44. Il potere di entrare in contatto con lo stato di consapevolezza esistente all'esterno dei corpo mentale, e che pertanto è inconcepibile, è chiamato mahavideha. Tramite questo potere si distrugge lo schermo luminoso.
45. Praticando samyama sopra la grossezza, la natura costante, la sottigliezza, l'immanenza e la finalità, si ottiene la padronanza sui panchabhuta, o cinque elementi.
46. Da qui conseguono le altre perfezioni, quali la perfezione del corpo e la rimozione di tutti gli ostacoli.
47. Bellezza, grazia, forza, compattezza adamantina, formano il corpo perfetto.
48. Praticando samyama sul loro potere di percezione degli organi di senso, sulla loro vera natura, sull'egoismo, sull'immanenza e sulle funzioni si ottiene la padronanza sui sensi.
49. Da qui consegue una percezione istantanea, senza l'utilizzo dei corpo, e una completa padronanza sul pradhana, o mondo materiale.


Poi Patanjali afferma:
51. Quando poi si è liberi da attaccamento rispetto a tutti questi poteri, si distrugge il seme che imprigiona. A quel punto segue kaivaiya, o liberazione.
52. Si dovrebbero evitare qualsiasi attaccamento o orgoglio nei confronti del potere delle entità divine che governano i vari livelli esistenziali, poiché questo porterebbe con sé la possibilità di risveglio del male.

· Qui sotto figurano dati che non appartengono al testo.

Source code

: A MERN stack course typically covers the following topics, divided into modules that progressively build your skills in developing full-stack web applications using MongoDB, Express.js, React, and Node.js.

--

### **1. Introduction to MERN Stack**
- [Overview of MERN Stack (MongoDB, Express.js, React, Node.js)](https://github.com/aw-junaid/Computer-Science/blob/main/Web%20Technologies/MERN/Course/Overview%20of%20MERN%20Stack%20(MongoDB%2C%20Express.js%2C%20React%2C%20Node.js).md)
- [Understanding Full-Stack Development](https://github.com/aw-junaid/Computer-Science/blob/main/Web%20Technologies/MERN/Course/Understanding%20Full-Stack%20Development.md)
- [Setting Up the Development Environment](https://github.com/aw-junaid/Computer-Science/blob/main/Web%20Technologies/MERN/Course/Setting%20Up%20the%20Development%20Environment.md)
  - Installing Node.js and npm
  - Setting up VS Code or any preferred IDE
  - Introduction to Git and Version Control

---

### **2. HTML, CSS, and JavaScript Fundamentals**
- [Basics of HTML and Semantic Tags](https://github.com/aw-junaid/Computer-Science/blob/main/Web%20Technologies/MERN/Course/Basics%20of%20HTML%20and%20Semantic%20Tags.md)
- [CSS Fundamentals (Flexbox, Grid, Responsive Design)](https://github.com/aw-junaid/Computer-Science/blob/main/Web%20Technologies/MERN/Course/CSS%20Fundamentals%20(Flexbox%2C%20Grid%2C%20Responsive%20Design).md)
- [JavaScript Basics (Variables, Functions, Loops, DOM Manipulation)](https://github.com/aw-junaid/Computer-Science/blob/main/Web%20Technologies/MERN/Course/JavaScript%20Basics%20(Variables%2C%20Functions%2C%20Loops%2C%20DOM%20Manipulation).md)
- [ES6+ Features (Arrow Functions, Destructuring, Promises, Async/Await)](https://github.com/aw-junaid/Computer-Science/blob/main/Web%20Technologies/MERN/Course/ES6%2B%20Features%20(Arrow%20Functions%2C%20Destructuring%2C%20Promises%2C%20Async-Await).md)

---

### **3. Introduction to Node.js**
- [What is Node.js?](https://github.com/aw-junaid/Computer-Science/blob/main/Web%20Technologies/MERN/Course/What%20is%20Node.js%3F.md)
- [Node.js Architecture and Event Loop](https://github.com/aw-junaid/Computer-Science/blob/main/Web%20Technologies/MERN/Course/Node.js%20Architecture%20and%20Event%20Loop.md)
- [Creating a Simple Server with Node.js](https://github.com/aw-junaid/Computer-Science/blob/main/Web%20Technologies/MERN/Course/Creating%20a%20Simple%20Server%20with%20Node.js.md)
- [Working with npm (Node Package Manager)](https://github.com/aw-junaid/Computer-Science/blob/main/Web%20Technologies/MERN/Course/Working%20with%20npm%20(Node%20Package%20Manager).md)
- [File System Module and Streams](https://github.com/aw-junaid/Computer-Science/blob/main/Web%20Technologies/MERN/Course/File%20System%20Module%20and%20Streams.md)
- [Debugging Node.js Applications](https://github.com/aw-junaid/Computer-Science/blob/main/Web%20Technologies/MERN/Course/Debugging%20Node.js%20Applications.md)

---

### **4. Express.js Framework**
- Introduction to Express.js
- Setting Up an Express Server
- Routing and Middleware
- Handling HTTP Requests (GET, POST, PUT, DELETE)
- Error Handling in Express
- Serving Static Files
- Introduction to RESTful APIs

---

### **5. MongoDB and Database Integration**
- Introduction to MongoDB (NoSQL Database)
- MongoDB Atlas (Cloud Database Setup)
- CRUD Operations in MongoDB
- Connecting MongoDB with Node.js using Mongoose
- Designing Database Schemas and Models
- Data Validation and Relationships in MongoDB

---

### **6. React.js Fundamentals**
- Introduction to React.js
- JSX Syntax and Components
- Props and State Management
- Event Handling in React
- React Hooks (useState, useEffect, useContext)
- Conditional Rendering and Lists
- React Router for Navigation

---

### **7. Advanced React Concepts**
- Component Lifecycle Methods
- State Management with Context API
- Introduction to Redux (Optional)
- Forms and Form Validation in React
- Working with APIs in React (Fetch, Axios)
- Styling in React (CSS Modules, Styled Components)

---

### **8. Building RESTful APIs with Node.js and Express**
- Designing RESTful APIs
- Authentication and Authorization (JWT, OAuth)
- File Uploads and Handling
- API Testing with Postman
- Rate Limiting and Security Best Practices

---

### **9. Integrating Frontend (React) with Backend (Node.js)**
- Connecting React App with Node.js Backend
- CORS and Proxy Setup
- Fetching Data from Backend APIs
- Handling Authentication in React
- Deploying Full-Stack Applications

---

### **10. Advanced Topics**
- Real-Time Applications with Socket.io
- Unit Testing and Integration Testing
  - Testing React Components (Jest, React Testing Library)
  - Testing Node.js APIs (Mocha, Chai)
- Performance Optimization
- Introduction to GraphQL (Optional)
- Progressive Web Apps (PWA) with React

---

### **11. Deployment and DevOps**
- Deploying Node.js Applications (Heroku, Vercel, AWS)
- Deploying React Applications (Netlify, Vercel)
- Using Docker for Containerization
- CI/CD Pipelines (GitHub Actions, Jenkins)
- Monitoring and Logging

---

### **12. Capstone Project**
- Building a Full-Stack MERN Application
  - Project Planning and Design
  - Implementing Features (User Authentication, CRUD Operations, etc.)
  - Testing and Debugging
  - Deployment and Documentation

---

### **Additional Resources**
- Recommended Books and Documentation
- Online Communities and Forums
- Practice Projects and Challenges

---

Riguardo al verso 52,biogna ricordare che nel verso 33 Patanjali afferma:"Praticando samyama sulla luce sotto la corona dei capo, si acquista la capacità di entrare in contatto con tutti gli esseri perfetti."
E' bene notare che non si tratta di "demoni","spiriti maligni" ma di esseri che le scritture indù definiscono deva,"esseri celesti".
Patanjali continua a descrivere altri poteri e non solo:
53. Praticando samyama sul momento presente, sul momento passato e sul momento che verrà, si ottiene la conoscenza nata dalla consapevolezza.
54. Da qui nasce la capacità di distinguere tra oggetti simili che non possono essere indicati da specie, carattere o posizione.
55. La conoscenza superiore nata da tale consapevolezza include la cognizione di tutti gli oggetti, simultaneamente, e opera in qualsiasi direzione, nel passato, nel presente e nel futuro.
56. Si consegue la liberazione allorché esiste una eguale purezza tra il purusha e sattva.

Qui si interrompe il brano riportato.